I had been thinking along those lines already. Nobody is starting with any gear but the rags on their backs, so the initial 'beat up the guards' combat would be with under-level guys to make up for the fact that the best weapon anyone will have is a fist or improvised shank. I was thinking a bunch of minions and a regular skirmisher or two with clubs and / or daggers.

I also wanted to give the players a choice of escape routes; they could fight their way up to the surface through hordes of relatively weak guards, or try to slip out through the "unguarded" sewers.
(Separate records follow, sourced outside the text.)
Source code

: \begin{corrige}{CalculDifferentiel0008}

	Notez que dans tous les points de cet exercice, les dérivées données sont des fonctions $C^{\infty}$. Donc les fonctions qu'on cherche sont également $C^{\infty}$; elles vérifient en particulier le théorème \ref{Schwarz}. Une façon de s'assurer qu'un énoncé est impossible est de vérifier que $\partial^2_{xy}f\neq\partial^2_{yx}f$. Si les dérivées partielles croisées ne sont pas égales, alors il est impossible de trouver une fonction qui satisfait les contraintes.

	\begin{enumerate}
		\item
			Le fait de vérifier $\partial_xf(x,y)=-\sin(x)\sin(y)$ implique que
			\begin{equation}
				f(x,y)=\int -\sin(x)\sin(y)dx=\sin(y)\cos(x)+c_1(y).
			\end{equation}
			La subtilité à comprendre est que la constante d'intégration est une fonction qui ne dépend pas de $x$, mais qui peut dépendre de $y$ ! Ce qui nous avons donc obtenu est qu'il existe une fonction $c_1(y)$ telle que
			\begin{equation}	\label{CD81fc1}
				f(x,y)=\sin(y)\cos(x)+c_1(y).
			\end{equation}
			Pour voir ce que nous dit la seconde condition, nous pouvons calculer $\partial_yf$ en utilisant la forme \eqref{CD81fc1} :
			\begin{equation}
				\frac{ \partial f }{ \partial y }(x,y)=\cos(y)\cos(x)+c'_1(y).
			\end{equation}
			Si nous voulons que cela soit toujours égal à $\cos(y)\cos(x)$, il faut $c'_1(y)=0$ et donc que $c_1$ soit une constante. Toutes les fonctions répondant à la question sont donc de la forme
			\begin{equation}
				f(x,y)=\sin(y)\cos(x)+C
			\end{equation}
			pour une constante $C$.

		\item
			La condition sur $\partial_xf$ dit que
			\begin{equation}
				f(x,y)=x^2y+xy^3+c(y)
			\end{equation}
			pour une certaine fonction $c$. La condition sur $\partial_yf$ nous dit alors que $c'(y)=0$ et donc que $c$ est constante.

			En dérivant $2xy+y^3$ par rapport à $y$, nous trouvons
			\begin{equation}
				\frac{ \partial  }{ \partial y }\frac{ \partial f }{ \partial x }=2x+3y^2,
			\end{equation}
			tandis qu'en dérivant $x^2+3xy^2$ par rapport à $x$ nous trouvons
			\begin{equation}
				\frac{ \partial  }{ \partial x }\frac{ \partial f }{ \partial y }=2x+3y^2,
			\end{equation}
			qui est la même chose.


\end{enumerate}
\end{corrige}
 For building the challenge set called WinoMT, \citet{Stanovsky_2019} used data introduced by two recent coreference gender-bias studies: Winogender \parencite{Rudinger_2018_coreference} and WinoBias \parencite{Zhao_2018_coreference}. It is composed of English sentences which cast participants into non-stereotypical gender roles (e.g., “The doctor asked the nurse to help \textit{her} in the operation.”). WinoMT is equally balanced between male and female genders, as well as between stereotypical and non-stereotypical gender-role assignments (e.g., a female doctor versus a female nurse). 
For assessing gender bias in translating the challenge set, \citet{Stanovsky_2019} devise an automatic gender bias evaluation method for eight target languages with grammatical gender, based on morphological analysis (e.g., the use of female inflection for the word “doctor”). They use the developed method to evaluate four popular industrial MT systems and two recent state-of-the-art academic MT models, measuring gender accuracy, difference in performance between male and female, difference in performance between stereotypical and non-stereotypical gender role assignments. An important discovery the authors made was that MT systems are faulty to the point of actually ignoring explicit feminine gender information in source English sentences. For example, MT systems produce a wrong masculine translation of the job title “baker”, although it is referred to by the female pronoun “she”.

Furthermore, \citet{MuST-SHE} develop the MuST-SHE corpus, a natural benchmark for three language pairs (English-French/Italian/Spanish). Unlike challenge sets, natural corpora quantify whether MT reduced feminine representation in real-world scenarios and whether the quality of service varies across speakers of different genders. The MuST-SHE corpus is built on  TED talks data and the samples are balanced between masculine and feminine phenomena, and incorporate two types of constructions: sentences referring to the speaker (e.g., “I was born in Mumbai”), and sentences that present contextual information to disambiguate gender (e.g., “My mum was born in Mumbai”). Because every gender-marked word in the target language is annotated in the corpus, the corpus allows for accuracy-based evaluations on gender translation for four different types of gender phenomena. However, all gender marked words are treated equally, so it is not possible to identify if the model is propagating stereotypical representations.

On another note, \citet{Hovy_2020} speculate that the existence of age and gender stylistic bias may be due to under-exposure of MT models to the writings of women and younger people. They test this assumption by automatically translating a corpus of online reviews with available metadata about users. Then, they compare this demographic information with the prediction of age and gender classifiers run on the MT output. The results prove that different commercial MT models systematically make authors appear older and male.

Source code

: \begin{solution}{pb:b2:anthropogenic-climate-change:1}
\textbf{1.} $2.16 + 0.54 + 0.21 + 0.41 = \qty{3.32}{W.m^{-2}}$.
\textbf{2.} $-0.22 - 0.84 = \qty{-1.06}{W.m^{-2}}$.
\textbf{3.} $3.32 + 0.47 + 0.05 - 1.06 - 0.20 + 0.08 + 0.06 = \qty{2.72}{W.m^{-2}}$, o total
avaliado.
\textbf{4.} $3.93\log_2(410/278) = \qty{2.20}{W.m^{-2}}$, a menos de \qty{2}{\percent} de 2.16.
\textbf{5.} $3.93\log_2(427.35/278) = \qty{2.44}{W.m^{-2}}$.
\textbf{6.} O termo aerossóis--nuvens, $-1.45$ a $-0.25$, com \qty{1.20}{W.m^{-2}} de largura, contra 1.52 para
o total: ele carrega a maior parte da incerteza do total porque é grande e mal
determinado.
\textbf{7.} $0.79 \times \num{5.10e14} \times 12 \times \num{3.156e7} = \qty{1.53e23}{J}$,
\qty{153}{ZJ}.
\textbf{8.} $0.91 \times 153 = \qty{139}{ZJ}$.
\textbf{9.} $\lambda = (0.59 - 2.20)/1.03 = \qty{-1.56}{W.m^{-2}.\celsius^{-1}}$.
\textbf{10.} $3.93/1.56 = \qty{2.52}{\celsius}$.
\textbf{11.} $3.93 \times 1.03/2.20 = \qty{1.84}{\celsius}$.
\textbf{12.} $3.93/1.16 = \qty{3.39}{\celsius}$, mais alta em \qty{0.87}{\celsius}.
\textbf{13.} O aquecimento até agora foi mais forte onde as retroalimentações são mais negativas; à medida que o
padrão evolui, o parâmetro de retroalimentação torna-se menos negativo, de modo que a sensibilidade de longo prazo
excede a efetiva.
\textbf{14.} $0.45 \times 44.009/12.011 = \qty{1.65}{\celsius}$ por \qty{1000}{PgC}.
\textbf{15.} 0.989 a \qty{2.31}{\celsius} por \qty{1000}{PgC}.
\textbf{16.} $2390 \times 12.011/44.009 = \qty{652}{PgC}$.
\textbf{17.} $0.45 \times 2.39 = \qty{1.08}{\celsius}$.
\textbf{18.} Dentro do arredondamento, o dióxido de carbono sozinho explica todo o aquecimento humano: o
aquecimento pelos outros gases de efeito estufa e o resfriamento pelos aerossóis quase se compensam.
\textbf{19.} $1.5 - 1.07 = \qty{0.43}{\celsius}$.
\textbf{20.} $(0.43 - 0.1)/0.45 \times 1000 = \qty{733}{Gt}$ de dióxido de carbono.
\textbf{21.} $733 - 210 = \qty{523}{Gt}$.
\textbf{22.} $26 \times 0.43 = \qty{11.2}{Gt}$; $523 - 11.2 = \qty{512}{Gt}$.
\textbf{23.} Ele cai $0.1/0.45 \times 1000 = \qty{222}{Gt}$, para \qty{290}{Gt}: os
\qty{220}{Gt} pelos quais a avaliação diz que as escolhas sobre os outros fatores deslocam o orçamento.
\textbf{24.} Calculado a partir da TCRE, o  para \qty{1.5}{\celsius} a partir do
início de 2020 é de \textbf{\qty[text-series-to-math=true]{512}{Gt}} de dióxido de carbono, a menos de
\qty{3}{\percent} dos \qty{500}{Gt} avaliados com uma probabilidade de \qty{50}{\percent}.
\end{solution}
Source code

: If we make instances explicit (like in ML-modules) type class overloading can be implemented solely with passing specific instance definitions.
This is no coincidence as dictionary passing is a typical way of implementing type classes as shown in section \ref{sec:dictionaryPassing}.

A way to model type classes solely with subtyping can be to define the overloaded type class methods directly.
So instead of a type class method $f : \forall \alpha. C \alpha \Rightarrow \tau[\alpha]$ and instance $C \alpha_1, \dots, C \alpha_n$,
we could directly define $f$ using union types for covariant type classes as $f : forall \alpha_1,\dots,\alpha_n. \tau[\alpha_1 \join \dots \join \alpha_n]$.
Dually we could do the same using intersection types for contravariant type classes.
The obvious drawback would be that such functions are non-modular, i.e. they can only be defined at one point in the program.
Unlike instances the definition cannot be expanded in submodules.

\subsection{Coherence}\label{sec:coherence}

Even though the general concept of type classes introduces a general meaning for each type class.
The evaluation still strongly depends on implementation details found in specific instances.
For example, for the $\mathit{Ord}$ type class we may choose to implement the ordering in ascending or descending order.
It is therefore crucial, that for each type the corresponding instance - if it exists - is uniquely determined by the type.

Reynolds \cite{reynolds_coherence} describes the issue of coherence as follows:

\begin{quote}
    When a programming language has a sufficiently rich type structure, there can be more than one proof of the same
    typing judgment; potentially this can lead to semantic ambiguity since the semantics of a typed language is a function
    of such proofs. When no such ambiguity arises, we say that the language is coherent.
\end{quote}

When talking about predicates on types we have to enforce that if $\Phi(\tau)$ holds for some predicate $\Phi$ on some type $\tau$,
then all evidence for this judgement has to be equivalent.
Naturally, the sewers will be full of traps and other nasty surprises like crocs, Oozes, Carrion Crawlers, and maybe some undead. I might even stick an Otyugh down there to scare the hell out of them. Did I mention traps?


----------



## Chronosome (Feb 13, 2011)

If you have any old Dungeon magazines lying around, look for issue #36(!). There's an adventure in there which is centered on a place called Granite Mountain Prison (ha -- you'll see why), and is one of the best I've ever run from the mag. I imagine it could be easily converted to 4e.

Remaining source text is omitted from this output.